Mohamad has inspired the entire community, bringing together an impressive array of volunteers to convert an abandoned cow pasture, owner unknown, into a decent cricket ground.

It’s so inspiring to see the neighbours come together in one spirit, in cooperation, to prepare and maintain the pitch, to pool finances, to bring talents and human resources together in a worthwhile volunteer effort.

Now, the No 7 Cricket Club is a registered entity, boasting 50+ members. Mohamad hosts daily exercising programmes, and the club has fielded a women’s cricket team apart from its men’s team.

This coming weekend the club plays other Corentyne teams in a fun day cricket tournament at Port Mourant.

Throughout the country we see such grassroots efforts to self-develop. Yes, our nation harbours a frightening array of nay-sayers and negative-vibers and idlers and wasters who refuse to get up and get.

But we also see lots of Guyanese making things happen. Mohamad networks with the Police in Berbice, with the Regional administration, and with other stakeholders, to get things done. He takes time off from his business to organize, plan and develop the club.

The result? Dozens of young men and women, full of energy and restless for something worthwhile to do with their days, play together, exercising discipline, learning essential life-skills, practising the art of teamwork and cooperation.

On a sunny afternoon after work and school, it’s refreshing to see these young people come together, full of laughter and excitement and peace, full of the blessedness that is the Guyanese landscape, to play cricket, gaff, have a drink and bond as a community.

At a Funday last weekend, the club attracted hundreds of people from the Corentyne and New Amsterdam, along with all the neighbours on that stretch of road constituting the two villages, and hosted a softball cricket tournament with five trophies that businesses in Berbice donated, having a grand fun time.

These people don’t sit complaining, looking for handouts. They want street lamps on their roadway, and they want better local government administration, but they refuse to complain and sit idle in a negative pathos.

In fact, Mohamad and his family started their own business, so enterprising and progressive is the community. Many in the area work, but refuse to depend on a job: they rear livestock, plant kitchen gardens, and engage in a level of community cooperation that is a wonder to behold.

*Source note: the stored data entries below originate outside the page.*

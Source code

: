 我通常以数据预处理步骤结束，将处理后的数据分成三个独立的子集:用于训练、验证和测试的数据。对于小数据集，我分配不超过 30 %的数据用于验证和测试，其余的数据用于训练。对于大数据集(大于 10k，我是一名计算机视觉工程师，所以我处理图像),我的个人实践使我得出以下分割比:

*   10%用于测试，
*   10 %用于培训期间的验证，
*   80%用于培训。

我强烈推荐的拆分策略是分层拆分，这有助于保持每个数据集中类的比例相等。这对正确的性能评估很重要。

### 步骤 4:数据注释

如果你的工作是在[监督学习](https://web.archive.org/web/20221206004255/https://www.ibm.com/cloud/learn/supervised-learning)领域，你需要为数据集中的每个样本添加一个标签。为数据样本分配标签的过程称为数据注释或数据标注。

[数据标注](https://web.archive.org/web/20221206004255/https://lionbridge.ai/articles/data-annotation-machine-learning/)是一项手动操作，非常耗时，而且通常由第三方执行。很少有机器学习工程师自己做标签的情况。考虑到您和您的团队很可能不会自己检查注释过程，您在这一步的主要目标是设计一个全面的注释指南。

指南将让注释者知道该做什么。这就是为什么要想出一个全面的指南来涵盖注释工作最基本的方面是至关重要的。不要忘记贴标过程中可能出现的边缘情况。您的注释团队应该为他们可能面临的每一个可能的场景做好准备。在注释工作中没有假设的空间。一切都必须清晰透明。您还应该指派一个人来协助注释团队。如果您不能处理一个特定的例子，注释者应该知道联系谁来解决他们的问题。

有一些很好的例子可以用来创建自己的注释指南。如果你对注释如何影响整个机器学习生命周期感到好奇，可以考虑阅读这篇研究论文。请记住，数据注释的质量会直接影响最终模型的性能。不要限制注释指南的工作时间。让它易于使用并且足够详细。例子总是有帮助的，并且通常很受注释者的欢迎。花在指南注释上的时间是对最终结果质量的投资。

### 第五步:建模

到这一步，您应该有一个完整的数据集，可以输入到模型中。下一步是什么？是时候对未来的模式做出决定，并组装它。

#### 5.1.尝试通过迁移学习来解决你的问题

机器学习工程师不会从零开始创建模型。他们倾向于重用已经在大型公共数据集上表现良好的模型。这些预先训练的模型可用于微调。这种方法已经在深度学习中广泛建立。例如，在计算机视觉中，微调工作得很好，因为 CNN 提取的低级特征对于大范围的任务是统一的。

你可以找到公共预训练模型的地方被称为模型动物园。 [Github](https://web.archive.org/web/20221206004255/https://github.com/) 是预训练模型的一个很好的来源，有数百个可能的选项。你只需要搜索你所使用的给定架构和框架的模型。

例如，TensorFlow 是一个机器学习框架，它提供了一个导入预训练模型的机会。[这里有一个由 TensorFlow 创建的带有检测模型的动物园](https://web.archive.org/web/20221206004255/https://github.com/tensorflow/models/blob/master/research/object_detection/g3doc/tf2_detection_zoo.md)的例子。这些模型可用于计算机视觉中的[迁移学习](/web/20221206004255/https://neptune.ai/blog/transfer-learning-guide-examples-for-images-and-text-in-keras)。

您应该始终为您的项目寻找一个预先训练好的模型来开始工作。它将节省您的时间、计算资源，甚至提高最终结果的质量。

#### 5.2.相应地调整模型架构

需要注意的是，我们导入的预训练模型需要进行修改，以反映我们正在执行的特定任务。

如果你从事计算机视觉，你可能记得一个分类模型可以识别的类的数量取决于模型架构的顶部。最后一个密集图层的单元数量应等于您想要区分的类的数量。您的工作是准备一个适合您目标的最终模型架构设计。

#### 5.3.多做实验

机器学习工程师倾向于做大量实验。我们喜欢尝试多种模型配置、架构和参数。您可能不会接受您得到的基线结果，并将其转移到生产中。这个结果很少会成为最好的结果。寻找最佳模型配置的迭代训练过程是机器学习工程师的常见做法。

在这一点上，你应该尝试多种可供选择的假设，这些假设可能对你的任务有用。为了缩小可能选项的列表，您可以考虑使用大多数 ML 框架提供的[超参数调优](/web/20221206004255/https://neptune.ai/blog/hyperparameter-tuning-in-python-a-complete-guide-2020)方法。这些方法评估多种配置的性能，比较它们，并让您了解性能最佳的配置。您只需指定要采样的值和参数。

It’s a common sight to see neighbours coming together to help each other do stuff, including building a bridge, or teaming up to carry out vigilante duties.

Isn’t this what Guyana is all about? We’ve got so much going for us as a nation. And in the lifestyle of these two villages, in the way Sukhoo, Mohamad and the others organize the club, we see how relaxed and peaceful life in Guyana could be.

The onus is on Government and Parliament to develop programmes that encourage such efforts as we see in Berbice. If communities come together, we could do so much. So we’ve got to develop initiatives to encourage Guyanese to invest their latent human capital into community projects.

It’s time we inspire individual Guyanese to rise up and put their talents, skills, knowledge, experience and energy to good use, to community development projects.

This simple vision would go a far way to see grassroots, ground-up development happen.

The Ministry of Youth and Culture partners with youth clubs across the country, providing millions of dollars to each organization, for fencing grounds and so on.

But we need to see a coordinated, conscious Government and Parliamentary effort to encourage and propel human development in these clubs, to provide people like Sukhoo and Mohamad with the tools they need to see their efforts bear good fruit.

The Ministry of Education, for example, must inaugurate human development programmes that provide incentives for these loose community efforts to become vibrant, creative, engaging human development hubs.

Such hubs network into a national pool of self-developed, committed Guyanese, a kind of national intelligentsia. Let’s envision a Guyana thus engaged, full of inspired folks working to create vibrant communities, and a Guyanese nation empowered.